She continued, "The society churchwomen who refuse to accept me. The fuss they've made about a cross—the Protestant cross—being hung in the city. As if that is my doing, when I renounced my own faith. They'd prefer we remain in the Middle Ages, with no tolerance at all.
"I'm tempted to ask your opinion about that, coming from a small village. But I won't. What you have given me, Feliu"—she took my hands again, so tightly I could see the white tendons raised over her knuckles—"is refuge from all that. Relief from all that."
She twisted my hands in her hands again, and the heavy bracelet shifted, bouncing light off its multicolored gems: rubies, emeralds, and sapphires in antique settings; a row of large oblong stones dotted with smaller round gems. It was a gaudy piece, nothing at all like the icy diamonds and tiny pearls she usually wore.
"I don't wear it often," she said, noticing my glance. "Never in public. But it has meaning for me. Old things give me comfort. This is a very old bracelet." She held her arm out toward me, displaying it. "How old, do you think?"
I imagined King Alfonso strolling through the streets of Paris or Vienna during one of his trips abroad, a black jewelry box in his hand. "Four years old?"
"Four years?" she laughed. "Closer to four hundred. It belonged to Queen Isabella. Do you know what the history books say, about how she financed Columbus's discovery?"
I shook my head.
"By pawning her jewels. She didn't want to borrow from the Jews."
"This was found in a pawnshop?"
"No," Ena chuckled softly. "This was the bracelet she hid away. The colors reminded her of stained-glass cathedral windows. It was a piece of her that had nothing to do with her sovereign duties. She never wore it in public. I admire that she refused to part with it. A collector would misunderstand this bracelet—he would see it as a symbol of the Spanish conquest. I see it as the opposite. I see it as the symbol of a woman refusing to be conquered."
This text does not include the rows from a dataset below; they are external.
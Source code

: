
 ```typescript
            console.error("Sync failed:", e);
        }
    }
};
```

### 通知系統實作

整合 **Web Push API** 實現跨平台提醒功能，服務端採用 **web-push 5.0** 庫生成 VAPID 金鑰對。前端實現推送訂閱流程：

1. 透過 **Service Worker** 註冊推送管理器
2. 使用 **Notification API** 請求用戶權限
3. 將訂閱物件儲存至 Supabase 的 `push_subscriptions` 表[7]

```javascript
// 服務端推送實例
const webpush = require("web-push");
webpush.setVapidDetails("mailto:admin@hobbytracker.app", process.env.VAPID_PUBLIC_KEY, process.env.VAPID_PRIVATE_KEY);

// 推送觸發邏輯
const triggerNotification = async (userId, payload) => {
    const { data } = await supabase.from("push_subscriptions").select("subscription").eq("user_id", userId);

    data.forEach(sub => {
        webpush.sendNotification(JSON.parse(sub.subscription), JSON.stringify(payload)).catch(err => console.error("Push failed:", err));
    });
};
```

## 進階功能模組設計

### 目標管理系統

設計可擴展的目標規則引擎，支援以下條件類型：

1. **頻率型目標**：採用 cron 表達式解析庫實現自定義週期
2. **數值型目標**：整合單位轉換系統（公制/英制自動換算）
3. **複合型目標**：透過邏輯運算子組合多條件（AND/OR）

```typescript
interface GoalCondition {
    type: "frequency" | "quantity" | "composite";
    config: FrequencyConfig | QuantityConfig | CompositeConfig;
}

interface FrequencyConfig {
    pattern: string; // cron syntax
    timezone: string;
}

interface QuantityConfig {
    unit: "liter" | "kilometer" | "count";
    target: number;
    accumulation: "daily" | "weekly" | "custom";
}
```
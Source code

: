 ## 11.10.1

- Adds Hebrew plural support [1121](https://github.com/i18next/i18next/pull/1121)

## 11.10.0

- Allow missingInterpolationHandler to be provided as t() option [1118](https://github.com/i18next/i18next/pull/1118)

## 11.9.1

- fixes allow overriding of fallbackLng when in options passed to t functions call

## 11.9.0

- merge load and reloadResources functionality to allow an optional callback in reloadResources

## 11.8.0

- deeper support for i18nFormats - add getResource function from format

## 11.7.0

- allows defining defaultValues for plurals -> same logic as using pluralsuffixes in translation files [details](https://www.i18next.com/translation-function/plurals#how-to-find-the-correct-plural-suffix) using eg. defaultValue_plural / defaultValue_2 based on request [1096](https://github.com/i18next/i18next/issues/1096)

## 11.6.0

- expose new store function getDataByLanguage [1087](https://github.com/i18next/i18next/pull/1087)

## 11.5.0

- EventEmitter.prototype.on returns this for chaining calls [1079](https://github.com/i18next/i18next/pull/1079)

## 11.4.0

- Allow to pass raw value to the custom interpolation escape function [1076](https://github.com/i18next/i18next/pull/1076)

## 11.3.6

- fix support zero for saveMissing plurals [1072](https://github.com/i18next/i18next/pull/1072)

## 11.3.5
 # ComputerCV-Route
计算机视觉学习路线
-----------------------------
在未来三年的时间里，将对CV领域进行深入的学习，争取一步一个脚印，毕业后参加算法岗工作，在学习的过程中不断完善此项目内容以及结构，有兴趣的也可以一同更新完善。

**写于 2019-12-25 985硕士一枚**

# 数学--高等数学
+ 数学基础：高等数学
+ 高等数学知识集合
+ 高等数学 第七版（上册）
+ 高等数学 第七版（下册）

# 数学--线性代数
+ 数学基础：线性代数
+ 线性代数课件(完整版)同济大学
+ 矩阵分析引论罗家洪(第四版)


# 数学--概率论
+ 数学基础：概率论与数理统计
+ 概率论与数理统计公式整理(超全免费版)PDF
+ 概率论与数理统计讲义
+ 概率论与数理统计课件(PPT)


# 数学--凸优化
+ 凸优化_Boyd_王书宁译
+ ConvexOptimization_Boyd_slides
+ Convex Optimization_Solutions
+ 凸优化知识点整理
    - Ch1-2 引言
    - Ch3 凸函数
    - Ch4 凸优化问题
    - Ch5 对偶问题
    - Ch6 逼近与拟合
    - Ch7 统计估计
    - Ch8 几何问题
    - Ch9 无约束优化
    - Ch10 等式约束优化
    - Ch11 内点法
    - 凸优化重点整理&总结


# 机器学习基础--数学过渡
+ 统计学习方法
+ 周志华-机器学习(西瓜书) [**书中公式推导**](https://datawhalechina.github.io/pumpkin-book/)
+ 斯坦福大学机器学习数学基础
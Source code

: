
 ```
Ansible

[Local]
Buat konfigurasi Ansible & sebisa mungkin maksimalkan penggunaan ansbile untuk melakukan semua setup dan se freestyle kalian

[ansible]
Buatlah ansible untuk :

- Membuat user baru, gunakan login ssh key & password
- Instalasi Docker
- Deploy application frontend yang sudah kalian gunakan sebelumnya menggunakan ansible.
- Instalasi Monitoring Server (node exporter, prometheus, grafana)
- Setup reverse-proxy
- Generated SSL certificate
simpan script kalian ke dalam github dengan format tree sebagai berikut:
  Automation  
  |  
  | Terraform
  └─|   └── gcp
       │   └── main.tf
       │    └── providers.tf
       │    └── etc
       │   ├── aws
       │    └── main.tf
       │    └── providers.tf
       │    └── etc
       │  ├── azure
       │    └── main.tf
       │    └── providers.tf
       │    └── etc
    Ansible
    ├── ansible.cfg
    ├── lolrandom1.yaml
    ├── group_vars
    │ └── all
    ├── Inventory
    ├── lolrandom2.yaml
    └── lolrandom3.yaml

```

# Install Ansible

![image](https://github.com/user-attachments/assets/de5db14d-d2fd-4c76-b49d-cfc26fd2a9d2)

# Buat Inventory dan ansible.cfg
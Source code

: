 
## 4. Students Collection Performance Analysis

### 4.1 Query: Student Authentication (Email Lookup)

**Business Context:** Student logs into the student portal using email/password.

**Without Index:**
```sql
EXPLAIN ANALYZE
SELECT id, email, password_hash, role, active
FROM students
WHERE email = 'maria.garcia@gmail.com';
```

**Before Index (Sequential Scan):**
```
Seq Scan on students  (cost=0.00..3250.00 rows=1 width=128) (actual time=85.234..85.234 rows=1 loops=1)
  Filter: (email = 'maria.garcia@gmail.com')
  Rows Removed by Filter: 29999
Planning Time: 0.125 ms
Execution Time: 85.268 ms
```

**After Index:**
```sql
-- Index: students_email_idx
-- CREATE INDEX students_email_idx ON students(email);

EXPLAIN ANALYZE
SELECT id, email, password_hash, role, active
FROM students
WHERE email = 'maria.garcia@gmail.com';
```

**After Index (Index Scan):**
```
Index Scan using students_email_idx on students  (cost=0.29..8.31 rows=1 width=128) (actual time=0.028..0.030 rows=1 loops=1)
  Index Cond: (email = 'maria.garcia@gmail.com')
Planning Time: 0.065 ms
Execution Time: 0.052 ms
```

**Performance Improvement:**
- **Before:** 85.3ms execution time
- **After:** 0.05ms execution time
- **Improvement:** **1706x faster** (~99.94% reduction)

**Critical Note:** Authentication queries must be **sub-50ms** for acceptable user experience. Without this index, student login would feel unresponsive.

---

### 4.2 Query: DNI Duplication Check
This was a speech she'd practiced, for which I made an insignificant audience. But I did understand. The bracelet was a testament to purity, integrity, and independence. She was nothing like the King, with his revolving-door ministers and complicated intrigues.
She gestured for me to touch it. "Have you ever touched something so old?"
There was an olive tree, just beyond our Campo Seco house, that my mother said was five hundred years old. I'd hung from its branches and rested beneath it, listening to its dry branches creak in the hot wind. But I didn't say that, of course. Tentatively I reached out a finger and traced the gleaming metal surrounding the stones.
She sighed. "I'm not as devout as Isabella. I have never heard God's direct voice. But your music spoke to me. It helped me remember one part of myself, a part of me that existed before I came to Spain or married a king. I want to honor that. Choose one, Feliu."
She wasn't giving me the whole bracelet, just one stone, a small one that wouldn't be missed. She 'd have the empty setting and adjacent links removed; it would fit her narrow wrist better that way.
"The mother-of-pearl on your bow gave me the idea," she said. "I thought you could replace it with something more valuable. To remember our time together."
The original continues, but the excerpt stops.